Exercise brief: Look through the data below for the line with "## Release 2: One to One Schema", and transcribe it exactly together with each line after it up to and including the line with "<!-- display your one-to-one". Give nothing else.

Data for processing:
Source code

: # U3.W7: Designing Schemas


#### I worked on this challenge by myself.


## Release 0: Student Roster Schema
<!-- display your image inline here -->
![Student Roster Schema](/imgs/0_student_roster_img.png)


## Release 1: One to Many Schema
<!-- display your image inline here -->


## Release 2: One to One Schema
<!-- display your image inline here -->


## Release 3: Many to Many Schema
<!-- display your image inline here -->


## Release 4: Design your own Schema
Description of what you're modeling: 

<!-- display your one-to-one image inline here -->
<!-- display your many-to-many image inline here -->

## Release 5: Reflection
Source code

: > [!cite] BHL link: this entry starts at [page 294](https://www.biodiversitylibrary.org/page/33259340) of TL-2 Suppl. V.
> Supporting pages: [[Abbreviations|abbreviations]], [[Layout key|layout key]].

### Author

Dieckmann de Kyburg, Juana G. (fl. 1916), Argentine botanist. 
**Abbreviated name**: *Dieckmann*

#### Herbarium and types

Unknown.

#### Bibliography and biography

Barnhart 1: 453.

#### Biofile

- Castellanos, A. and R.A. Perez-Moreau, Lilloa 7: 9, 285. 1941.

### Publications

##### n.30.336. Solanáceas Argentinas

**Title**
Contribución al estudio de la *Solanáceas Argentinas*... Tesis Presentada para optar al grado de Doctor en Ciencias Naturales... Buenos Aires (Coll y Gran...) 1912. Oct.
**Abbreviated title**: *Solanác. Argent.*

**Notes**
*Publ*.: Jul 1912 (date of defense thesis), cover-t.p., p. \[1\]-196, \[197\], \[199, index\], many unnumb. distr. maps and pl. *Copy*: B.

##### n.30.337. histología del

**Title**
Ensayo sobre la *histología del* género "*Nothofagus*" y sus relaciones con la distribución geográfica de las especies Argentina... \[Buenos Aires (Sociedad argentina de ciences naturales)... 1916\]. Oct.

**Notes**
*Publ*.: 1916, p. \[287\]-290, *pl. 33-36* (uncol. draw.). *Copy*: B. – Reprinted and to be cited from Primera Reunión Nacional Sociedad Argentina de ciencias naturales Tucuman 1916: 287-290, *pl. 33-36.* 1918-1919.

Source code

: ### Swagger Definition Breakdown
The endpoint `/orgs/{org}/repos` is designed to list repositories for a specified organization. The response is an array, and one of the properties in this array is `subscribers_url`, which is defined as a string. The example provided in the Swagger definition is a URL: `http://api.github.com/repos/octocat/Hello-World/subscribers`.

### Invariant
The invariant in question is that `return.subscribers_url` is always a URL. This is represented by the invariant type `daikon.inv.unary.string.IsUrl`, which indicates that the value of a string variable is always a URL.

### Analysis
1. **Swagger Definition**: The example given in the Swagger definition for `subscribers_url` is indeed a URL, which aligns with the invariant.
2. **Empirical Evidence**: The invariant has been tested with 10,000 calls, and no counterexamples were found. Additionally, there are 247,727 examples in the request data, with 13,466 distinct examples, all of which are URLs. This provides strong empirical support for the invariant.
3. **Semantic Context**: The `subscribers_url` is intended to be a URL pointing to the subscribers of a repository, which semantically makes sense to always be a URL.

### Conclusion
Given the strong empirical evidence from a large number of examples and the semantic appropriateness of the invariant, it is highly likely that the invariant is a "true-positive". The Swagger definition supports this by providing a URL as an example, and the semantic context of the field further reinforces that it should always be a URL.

Result below:
## Release 2: One to One Schema
<!-- display your image inline here -->


## Release 3: Many to Many Schema
<!-- display your image inline here -->


## Release 4: Design your own Schema
Description of what you're modeling: 

<!-- display your one-to-one image inline here -->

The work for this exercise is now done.